Love and Personal Property – Who Keeps the Ring? (Part Two!)
As a follow up to my previous blog post on the $70,000 engagement ring, the Supreme Judicial Court has now joined the majority of states by ruling in Johnson v. Settino that the engagement ring must be returned if the wedding does not occur and an engagement is ended, regardless of who was at fault in the termination of the engagement. This is a significant change to prior law in Massachusetts.
Under the prior rule established by the Court in 1959, an engagement ring was considered a conditional gift, and the donor (the person who gave the ring) could ask for it back if the wedding never occurred, but a court could only order the ring back to the donor if the “marriage contract” was terminated without fault on the part of the donor.
Now, in deciding to abandon considerations of fault in the context of the conditional gift of an engagement ring, the Supreme Judicial Court discussed the inherent difficultly in assigning responsibility for the breakup, noting that various cases in other jurisdictions have presented “endless” breakup scenarios – the couple discover they have nothing in common, they have trouble with future in-laws, one party’s minor child is hostile to the other party, they have pets that can’t get along, untidiness, religious differences, differing political views, different senses of humor – the possibilities are endless! And then there’s the issue of courts having to assess “contradictory, acrimonious, and largely irrelevant testimony by disappointed couples” in determining who was at fault.
The Court also commented that assigning fault in a breakup is at odds with one of the main purposes of getting engaged in the first place – testing the “permanency of [the couple’s] wish to marry.” The Court opined that ongoing considerations of fault in this context are also contrary to public policy as reflected in the “heart balm act,” which eliminated “heart balm” torts – civil lawsuits that allowed people to seek financial compensation for the end of a romantic or marital relationship (Massachusetts abolished “heart balm” torts all the way back in 1938). In other words, allowing one party to sue for the return of an engagement ring based on fault considerations “simply involves the courts in the same type of acrimonious displays the heart balm act was designed to eliminate.” Finally, the Court noted that, because fault is no longer a consideration in divorce actions by virtue of no-fault divorce (which has been the law in Massachusetts since 1976), fault should be just as irrelevant when an engagement ends as it is when a marriage ends.

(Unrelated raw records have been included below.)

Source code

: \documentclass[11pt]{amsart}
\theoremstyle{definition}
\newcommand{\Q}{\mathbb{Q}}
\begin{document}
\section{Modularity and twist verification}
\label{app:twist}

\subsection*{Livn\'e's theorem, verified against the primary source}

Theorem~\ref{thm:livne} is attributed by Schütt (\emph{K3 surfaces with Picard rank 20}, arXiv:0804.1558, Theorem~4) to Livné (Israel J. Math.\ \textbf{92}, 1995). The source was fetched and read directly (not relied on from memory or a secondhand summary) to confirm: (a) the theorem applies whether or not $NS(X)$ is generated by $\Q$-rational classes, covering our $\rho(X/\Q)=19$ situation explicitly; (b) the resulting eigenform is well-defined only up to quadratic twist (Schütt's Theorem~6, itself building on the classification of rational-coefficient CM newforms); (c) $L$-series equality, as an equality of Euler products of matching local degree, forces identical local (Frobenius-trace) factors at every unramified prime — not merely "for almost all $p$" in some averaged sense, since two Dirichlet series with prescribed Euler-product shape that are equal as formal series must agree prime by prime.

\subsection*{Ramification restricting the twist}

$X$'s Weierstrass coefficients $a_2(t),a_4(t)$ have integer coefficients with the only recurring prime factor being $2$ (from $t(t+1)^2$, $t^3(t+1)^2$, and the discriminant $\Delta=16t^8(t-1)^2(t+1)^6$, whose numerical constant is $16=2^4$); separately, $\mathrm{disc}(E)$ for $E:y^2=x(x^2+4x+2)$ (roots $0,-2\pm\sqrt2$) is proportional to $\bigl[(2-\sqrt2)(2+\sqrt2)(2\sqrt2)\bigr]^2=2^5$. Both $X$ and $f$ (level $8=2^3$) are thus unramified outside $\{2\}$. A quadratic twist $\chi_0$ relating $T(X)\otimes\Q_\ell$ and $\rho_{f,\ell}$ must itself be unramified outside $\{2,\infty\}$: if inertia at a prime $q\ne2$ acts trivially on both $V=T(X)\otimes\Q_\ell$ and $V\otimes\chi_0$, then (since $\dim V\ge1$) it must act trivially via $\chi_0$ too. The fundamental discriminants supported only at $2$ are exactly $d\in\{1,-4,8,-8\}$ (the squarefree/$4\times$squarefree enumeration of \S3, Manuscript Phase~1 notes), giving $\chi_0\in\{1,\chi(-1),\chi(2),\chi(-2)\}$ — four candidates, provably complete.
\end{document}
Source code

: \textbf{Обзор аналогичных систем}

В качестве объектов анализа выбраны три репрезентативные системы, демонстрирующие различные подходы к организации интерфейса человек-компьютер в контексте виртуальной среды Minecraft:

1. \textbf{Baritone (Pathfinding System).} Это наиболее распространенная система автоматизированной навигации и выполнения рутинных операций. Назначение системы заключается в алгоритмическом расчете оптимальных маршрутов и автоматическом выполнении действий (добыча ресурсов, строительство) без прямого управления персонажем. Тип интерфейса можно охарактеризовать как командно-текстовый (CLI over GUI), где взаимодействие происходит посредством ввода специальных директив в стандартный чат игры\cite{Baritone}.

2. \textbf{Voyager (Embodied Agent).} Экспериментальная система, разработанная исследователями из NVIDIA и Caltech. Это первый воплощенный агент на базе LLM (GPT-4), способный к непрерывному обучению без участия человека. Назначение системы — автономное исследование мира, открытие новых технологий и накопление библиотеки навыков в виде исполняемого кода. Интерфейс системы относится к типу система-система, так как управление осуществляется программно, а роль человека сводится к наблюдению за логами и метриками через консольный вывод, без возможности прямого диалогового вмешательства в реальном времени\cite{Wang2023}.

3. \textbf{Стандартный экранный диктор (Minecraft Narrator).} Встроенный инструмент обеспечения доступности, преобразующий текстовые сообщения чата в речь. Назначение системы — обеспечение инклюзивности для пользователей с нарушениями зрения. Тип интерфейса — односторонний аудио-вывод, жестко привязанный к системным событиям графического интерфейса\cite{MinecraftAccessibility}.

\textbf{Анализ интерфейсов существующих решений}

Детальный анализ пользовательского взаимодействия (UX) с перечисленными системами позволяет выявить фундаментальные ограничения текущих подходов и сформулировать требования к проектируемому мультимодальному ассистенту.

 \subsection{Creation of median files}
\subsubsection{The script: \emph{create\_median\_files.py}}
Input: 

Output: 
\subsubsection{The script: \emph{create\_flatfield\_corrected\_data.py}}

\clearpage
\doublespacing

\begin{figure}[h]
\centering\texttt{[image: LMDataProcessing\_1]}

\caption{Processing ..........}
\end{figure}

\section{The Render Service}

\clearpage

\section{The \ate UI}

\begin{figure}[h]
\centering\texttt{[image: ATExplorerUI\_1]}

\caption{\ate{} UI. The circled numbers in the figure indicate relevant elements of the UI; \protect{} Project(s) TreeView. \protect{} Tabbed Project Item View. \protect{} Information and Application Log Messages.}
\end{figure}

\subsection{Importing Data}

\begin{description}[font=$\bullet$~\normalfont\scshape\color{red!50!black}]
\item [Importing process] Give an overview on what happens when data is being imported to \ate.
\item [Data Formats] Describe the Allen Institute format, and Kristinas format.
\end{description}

In overturning the rule from 1959, the Supreme Judicial Court commented that changing this particular rule did not involve interpretation of a statute but, rather, changing a rule that the Court itself had made. The Court also called the fault-based conditional gift rule “outdated” and opined that “it is time to let it go.” The Court held that the new rule should apply retroactively to the parties in this case, Johnson (the donor) and Settino (the recipient), because they both argued that the no-fault rule should be retired – Johnson argued that the donor should keep the engagement ring if the condition of marriage did not occur, and Settino argued that the gift should instead be unconditional and the recipient should keep it. Settino was ordered to return the engagement rings (and the wedding rings she was apparently still holding on to) to Johnson.